[Dataset entries]
· · ·
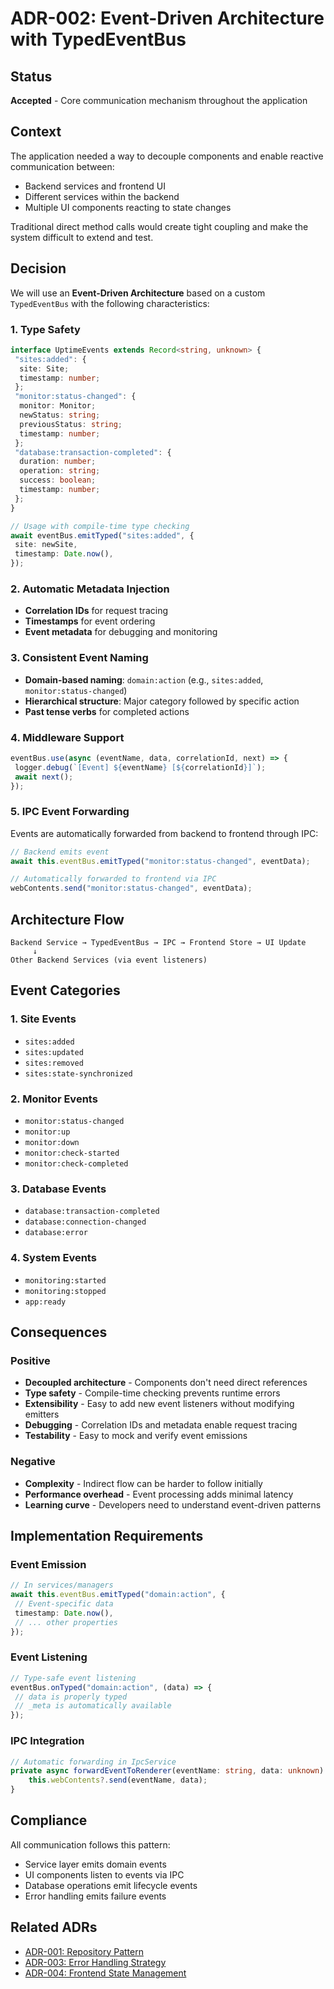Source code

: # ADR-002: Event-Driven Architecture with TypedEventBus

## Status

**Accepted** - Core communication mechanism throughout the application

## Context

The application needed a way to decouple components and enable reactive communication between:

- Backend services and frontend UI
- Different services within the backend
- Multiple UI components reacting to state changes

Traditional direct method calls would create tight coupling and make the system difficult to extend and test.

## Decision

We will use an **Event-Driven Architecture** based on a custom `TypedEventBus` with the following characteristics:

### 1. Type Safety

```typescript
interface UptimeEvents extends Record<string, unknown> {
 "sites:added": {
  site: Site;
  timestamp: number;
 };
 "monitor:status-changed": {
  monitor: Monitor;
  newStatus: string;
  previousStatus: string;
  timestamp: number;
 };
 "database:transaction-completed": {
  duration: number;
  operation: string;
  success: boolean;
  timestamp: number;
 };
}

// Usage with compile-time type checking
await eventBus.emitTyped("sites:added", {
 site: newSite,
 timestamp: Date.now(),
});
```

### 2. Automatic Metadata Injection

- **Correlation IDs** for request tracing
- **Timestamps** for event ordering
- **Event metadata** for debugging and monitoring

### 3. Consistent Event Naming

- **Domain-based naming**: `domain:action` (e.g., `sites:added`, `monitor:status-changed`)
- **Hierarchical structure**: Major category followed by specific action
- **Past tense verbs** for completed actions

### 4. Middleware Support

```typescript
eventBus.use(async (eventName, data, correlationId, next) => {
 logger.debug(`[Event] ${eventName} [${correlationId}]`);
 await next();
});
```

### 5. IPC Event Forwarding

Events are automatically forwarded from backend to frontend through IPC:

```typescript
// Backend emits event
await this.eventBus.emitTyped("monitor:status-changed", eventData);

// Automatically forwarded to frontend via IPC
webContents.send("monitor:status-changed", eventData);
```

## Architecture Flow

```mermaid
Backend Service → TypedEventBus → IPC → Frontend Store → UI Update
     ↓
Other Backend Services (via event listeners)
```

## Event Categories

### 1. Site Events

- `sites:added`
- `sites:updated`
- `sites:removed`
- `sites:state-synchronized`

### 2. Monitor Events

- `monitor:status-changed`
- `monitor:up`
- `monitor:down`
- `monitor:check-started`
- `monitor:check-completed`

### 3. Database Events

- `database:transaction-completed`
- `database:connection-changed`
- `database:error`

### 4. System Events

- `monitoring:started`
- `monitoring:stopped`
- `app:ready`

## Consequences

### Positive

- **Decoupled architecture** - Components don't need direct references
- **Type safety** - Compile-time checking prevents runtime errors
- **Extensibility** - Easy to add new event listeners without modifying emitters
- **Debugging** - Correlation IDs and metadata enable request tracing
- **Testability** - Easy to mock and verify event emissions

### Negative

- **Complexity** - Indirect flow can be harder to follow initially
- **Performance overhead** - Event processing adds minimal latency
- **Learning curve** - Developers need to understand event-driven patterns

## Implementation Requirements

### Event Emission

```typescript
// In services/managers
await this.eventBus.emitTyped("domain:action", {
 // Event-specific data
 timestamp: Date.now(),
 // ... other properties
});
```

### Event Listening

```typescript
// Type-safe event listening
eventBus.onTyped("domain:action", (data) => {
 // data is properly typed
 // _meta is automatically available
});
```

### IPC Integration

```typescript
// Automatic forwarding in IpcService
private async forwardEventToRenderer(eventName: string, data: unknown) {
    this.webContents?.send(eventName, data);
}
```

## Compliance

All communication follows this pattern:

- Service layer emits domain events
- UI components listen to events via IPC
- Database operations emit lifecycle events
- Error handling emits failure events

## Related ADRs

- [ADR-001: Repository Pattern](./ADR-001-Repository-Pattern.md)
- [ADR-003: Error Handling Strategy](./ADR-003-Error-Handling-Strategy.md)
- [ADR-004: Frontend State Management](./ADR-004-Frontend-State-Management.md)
· · ·
**TASK DIRECTIONS:**
The lines above from the one with "### 2. Monitor Events" through the one with "- **Decoupled architecture**" are to be duplicated exactly, ends included, with nothing added.

**REPLY:**
### 2. Monitor Events

- `monitor:status-changed`
- `monitor:up`
- `monitor:down`
- `monitor:check-started`
- `monitor:check-completed`

### 3. Database Events

- `database:transaction-completed`
- `database:connection-changed`
- `database:error`

### 4. System Events

- `monitoring:started`
- `monitoring:stopped`
- `app:ready`

## Consequences

### Positive

- **Decoupled architecture** - Components don't need direct references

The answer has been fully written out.